The world has changed, but Duke Nukem remains the same ... for better or for worse, or for worserer. The legendary development of Duke Nukem Forever has come to an end and it would seem that, unless you're mainlining nostalgia, the almost decade-and-a-half wait hasn't been worth it:
  • PC Gamer (80/100): "I'm sure that years of anticipation will spoil Duke Nukem Forever for some-there's no getting around that at the end of that long road is only a good game and not an amazing one. It is what it is. He may not be at the top of his game, but even after all this time, Duke still knows how to party."
  • IGN (55/100): "Duke Nukem Forever isn't a revitalization of the early days of the first-person shooter genre or a middle-finger to the increasingly complex and sophisticated nature of videogame entertainment. It's a muddled, hypocritical exercise in irritation with solid shooting mechanics and decent encounter design."
  • Guardian (40/100): "A mark for nostalgia then – it's the Duke, after all – and one for the game. If this was 15 years in the making, it makes you wonder what they did for the other 14 years and 10 months."
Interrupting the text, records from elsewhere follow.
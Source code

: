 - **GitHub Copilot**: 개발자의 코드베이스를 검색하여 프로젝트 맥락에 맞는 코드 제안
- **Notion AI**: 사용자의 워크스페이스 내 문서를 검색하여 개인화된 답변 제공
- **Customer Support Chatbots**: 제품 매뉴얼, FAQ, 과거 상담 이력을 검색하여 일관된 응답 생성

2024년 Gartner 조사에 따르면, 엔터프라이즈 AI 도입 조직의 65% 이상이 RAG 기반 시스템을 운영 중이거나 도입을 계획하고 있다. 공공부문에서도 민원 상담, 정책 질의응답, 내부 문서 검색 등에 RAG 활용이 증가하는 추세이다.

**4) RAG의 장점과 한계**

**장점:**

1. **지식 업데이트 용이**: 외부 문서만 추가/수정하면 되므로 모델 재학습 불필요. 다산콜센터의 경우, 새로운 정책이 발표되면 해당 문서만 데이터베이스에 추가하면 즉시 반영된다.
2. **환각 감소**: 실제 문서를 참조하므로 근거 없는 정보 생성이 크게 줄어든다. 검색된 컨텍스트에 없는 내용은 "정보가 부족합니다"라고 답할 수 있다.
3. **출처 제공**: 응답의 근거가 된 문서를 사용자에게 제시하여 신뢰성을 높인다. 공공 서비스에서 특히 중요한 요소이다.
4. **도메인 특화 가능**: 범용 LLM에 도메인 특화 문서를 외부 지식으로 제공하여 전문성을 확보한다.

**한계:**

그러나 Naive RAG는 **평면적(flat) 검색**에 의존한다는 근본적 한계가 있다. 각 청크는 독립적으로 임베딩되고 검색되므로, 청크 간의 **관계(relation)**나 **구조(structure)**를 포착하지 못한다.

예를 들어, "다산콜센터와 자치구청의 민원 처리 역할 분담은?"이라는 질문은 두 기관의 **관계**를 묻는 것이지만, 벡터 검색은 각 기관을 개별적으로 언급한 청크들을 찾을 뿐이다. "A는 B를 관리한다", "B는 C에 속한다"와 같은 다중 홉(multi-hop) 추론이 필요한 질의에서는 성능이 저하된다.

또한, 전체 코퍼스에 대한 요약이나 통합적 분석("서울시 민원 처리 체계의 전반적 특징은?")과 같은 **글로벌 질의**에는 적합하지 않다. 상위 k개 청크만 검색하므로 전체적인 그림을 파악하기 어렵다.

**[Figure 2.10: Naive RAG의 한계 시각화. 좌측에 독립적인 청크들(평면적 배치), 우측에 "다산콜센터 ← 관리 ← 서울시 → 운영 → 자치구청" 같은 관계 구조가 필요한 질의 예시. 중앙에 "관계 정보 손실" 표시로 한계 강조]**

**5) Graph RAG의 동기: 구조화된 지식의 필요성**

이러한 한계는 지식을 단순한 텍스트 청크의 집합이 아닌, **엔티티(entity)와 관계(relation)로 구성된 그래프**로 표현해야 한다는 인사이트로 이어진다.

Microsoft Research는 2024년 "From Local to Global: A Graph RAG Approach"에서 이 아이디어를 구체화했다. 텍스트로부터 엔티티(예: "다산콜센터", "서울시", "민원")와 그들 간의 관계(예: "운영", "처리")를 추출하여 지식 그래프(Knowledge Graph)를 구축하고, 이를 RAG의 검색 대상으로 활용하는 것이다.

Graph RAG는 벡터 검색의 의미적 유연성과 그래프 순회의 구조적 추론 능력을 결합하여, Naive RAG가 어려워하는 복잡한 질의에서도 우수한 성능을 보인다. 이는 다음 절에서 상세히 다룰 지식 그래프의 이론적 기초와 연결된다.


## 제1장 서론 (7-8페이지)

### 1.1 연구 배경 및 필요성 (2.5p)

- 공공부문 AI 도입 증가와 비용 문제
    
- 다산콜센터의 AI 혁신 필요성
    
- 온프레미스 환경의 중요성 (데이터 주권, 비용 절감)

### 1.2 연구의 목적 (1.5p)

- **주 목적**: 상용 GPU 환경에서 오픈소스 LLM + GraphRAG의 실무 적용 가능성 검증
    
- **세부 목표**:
  • Eurogamer (30/100): "For all his muscle and bravado, Duke Nukem is actually a fragile creature. His legacy is based on a specific combination of time and technology and a mercurial element of fun that simply doesn't lend itself to repetition, especially after so long in limbo. The appeal of Duke Nukem lives on. But your time and money would be better spent reliving his iconic past than bearing witness to this gruesomely mangled resurrection."